Aim of the task: Output, without any change, the listing below from its opening line up to and including the line with "also unsupported by".
=== Begin Enclosure ===
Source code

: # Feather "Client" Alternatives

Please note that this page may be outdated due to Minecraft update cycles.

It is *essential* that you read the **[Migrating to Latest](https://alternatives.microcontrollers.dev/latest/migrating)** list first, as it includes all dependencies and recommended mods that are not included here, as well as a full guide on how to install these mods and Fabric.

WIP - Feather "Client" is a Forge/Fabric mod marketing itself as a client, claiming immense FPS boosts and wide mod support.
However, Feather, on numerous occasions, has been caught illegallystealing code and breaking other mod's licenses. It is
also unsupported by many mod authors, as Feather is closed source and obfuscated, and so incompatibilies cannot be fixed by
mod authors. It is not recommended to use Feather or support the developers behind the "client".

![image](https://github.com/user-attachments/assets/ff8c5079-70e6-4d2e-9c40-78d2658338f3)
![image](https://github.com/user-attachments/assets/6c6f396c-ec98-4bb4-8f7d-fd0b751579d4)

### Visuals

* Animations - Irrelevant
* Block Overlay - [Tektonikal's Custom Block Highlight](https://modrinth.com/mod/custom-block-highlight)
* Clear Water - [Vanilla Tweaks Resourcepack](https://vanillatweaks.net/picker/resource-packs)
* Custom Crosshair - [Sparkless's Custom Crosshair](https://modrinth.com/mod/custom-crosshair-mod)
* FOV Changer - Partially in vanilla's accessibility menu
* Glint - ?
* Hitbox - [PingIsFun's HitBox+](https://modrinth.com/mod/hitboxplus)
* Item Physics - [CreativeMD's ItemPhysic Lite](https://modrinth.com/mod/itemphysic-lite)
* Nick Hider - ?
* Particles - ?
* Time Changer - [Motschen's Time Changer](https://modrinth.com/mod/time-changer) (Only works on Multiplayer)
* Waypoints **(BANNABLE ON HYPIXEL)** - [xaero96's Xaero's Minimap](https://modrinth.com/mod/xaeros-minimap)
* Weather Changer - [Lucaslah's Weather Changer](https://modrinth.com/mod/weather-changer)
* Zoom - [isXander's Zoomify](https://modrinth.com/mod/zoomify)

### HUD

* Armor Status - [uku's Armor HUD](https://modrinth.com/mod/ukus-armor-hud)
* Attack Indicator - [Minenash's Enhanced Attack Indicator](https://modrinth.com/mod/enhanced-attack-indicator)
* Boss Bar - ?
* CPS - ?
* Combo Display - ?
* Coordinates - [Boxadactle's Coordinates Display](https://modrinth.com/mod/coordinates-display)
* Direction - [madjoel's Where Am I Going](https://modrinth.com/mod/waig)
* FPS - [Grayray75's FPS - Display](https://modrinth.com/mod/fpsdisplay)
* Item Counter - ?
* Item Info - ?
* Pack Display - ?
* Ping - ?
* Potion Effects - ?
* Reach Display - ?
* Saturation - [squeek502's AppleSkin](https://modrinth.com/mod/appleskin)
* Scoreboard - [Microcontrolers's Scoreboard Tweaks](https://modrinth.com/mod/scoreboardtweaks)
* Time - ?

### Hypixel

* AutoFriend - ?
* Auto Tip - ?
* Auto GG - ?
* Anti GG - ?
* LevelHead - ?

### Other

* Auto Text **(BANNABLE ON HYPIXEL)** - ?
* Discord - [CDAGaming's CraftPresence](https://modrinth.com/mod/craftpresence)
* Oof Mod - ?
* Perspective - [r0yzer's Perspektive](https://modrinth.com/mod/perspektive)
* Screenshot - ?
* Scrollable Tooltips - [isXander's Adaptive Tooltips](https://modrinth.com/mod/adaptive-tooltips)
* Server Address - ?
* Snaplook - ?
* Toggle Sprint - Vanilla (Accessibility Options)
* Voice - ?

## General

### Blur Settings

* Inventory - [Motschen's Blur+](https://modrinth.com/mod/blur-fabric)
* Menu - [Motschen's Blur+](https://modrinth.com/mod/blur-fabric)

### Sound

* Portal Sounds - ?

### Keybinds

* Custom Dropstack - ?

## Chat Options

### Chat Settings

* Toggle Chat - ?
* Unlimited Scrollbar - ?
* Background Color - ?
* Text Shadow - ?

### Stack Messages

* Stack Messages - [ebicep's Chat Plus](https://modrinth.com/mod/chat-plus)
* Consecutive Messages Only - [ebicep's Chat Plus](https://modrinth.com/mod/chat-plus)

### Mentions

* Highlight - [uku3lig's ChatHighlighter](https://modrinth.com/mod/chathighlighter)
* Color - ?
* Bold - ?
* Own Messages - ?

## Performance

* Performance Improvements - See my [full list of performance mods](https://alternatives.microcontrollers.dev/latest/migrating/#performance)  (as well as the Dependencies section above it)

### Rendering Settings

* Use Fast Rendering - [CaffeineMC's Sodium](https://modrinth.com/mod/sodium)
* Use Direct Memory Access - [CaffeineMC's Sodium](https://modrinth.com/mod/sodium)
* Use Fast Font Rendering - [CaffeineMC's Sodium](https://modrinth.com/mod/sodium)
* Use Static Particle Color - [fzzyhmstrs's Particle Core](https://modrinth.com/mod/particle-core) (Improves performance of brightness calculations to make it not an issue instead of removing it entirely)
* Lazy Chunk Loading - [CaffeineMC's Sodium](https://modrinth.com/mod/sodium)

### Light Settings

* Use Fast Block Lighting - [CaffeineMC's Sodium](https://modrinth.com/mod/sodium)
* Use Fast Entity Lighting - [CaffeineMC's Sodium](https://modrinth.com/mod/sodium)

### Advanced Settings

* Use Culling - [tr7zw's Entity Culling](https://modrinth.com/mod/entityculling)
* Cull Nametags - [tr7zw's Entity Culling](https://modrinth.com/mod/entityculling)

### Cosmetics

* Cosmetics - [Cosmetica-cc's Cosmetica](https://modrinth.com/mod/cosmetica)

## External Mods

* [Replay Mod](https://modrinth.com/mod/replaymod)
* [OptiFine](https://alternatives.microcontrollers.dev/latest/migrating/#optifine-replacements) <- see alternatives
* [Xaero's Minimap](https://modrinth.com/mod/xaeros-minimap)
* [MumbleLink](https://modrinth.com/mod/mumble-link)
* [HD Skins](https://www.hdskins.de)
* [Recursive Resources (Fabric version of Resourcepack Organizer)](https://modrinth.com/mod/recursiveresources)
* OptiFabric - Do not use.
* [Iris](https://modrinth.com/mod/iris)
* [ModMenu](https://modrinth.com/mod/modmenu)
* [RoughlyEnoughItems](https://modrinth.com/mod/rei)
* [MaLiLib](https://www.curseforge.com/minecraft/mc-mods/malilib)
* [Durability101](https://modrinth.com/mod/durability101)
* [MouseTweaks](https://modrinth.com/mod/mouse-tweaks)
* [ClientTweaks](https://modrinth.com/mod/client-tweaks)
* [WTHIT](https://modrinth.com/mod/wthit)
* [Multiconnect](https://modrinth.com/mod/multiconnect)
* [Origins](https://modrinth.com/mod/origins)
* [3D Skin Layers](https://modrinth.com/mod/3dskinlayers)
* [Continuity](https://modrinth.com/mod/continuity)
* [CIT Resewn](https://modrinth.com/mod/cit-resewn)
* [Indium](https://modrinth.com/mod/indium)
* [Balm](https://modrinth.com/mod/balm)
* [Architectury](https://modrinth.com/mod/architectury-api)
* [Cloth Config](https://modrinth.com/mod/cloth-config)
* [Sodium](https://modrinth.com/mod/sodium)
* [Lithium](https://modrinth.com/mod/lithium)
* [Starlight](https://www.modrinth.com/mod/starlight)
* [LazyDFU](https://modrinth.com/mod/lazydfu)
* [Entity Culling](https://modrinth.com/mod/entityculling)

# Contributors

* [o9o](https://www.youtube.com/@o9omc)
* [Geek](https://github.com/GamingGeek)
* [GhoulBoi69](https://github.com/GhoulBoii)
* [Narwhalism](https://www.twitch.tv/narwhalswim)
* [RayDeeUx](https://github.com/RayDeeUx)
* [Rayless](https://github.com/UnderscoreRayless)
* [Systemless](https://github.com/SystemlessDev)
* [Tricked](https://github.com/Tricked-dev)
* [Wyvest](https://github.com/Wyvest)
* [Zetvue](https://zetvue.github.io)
=== End Enclosure ===
Written solution:
Source code

: # Feather "Client" Alternatives

Please note that this page may be outdated due to Minecraft update cycles.

It is *essential* that you read the **[Migrating to Latest](https://alternatives.microcontrollers.dev/latest/migrating)** list first, as it includes all dependencies and recommended mods that are not included here, as well as a full guide on how to install these mods and Fabric.

WIP - Feather "Client" is a Forge/Fabric mod marketing itself as a client, claiming immense FPS boosts and wide mod support.
However, Feather, on numerous occasions, has been caught illegallystealing code and breaking other mod's licenses. It is
also unsupported by many mod authors, as Feather is closed source and obfuscated, and so incompatibilies cannot be fixed by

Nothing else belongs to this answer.